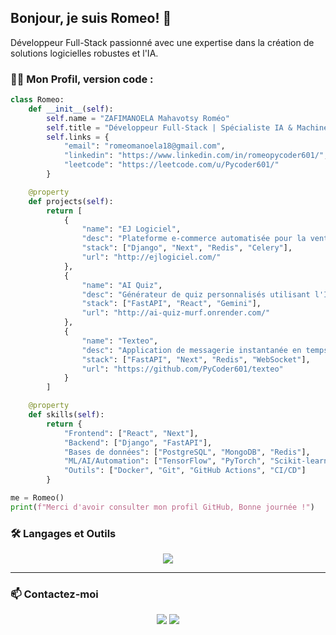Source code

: ## Bonjour, je suis Romeo! 👋

Développeur Full-Stack passionné avec une expertise dans la création de solutions logicielles robustes et l'IA.

### 👨‍💻 Mon Profil, version code :

```python
class Romeo:
    def __init__(self):
        self.name = "ZAFIMANOELA Mahavotsy Roméo"
        self.title = "Développeur Full-Stack | Spécialiste IA & Machine Learning"
        self.links = {
            "email": "romeomanoela18@gmail.com",
            "linkedin": "https://www.linkedin.com/in/romeopycoder601/",
            "leetcode": "https://leetcode.com/u/Pycoder601/"
        }

    @property
    def projects(self):
        return [
            {
                "name": "EJ Logiciel",
                "desc": "Plateforme e-commerce automatisée pour la vente de licences logicielles.",
                "stack": ["Django", "Next", "Redis", "Celery"],
                "url": "http://ejlogiciel.com/"
            },
            {
                "name": "AI Quiz",
                "desc": "Générateur de quiz personnalisés utilisant l'IA (Gemini) pour un apprentissage interactif.",
                "stack": ["FastAPI", "React", "Gemini"],
                "url": "http://ai-quiz-murf.onrender.com/"
            },
            {
                "name": "Texteo",
                "desc": "Application de messagerie instantanée en temps réel, inspirée de WhatsApp.",
                "stack": ["FastAPI", "Next", "Redis", "WebSocket"],
                "url": "https://github.com/PyCoder601/texteo"
            }
        ]

    @property
    def skills(self):
        return {
            "Frontend": ["React", "Next"],
            "Backend": ["Django", "FastAPI"],
            "Bases de données": ["PostgreSQL", "MongoDB", "Redis"],
            "ML/AI/Automation": ["TensorFlow", "PyTorch", "Scikit-learn", "n8n"],
            "Outils": ["Docker", "Git", "GitHub Actions", "CI/CD"]
        }

me = Romeo()
print(f"Merci d'avoir consulter mon profil GitHub, Bonne journée !")

```

### 🛠️ Langages et Outils

<p align="center">
  <a href="https://skillicons.dev">
    <img src="https://skillicons.dev/icons?i=python,typescript,java,react,nextjs,nodejs,django,fastapi,postgres,mongodb,redis,docker,nginx,git,githubactions,tensorflow,pytorch,selenium,pycharm,vscode&perline=10" />
  </a>
</p>

---

### 📫 Contactez-moi

<p align="center">
  <a href="mailto:romeomanoela18@gmail.com"><img src="https://img.shields.io/badge/Gmail-D14836?style=for-the-badge&logo=gmail&logoColor=white" /></a>
  <a href="https://www.linkedin.com/in/romeopycoder601/"><img src="https://img.shields.io/badge/LinkedIn-0077B5?style=for-the-badge&logo=linkedin&logoColor=white" /></a>
</p>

==================================================

## What is required
Repeat, exactly and in full, all the material above except its pictures.

## Problem solution
Source code

: ## Bonjour, je suis Romeo! 👋

Développeur Full-Stack passionné avec une expertise dans la création de solutions logicielles robustes et l'IA.

### 👨‍💻 Mon Profil, version code :

```python
class Romeo:
    def __init__(self):
        self.name = "ZAFIMANOELA Mahavotsy Roméo"
        self.title = "Développeur Full-Stack | Spécialiste IA & Machine Learning"
        self.links = {
            "email": "romeomanoela18@gmail.com",
            "linkedin": "https://www.linkedin.com/in/romeopycoder601/",
            "leetcode": "https://leetcode.com/u/Pycoder601/"
        }

    @property
    def projects(self):
        return [
            {
                "name": "EJ Logiciel",
                "desc": "Plateforme e-commerce automatisée pour la vente de licences logicielles.",
                "stack": ["Django", "Next", "Redis", "Celery"],
                "url": "http://ejlogiciel.com/"
            },
            {
                "name": "AI Quiz",
                "desc": "Générateur de quiz personnalisés utilisant l'IA (Gemini) pour un apprentissage interactif.",
                "stack": ["FastAPI", "React", "Gemini"],
                "url": "http://ai-quiz-murf.onrender.com/"
            },
            {
                "name": "Texteo",
                "desc": "Application de messagerie instantanée en temps réel, inspirée de WhatsApp.",
                "stack": ["FastAPI", "Next", "Redis", "WebSocket"],
                "url": "https://github.com/PyCoder601/texteo"
            }
        ]

    @property
    def skills(self):
        return {
            "Frontend": ["React", "Next"],
            "Backend": ["Django", "FastAPI"],
            "Bases de données": ["PostgreSQL", "MongoDB", "Redis"],
            "ML/AI/Automation": ["TensorFlow", "PyTorch", "Scikit-learn", "n8n"],
            "Outils": ["Docker", "Git", "GitHub Actions", "CI/CD"]
        }

me = Romeo()
print(f"Merci d'avoir consulter mon profil GitHub, Bonne journée !")

```

### 🛠️ Langages et Outils

<p align="center">
  <a href="https://skillicons.dev">
    <img src="https://skillicons.dev/icons?i=python,typescript,java,react,nextjs,nodejs,django,fastapi,postgres,mongodb,redis,docker,nginx,git,githubactions,tensorflow,pytorch,selenium,pycharm,vscode&perline=10" />
  </a>
</p>

---

### 📫 Contactez-moi

<p align="center">
  <a href="mailto:romeomanoela18@gmail.com"><img src="https://img.shields.io/badge/Gmail-D14836?style=for-the-badge&logo=gmail&logoColor=white" /></a>
  <a href="https://www.linkedin.com/in/romeopycoder601/"><img src="https://img.shields.io/badge/LinkedIn-0077B5?style=for-the-badge&logo=linkedin&logoColor=white" /></a>
</p>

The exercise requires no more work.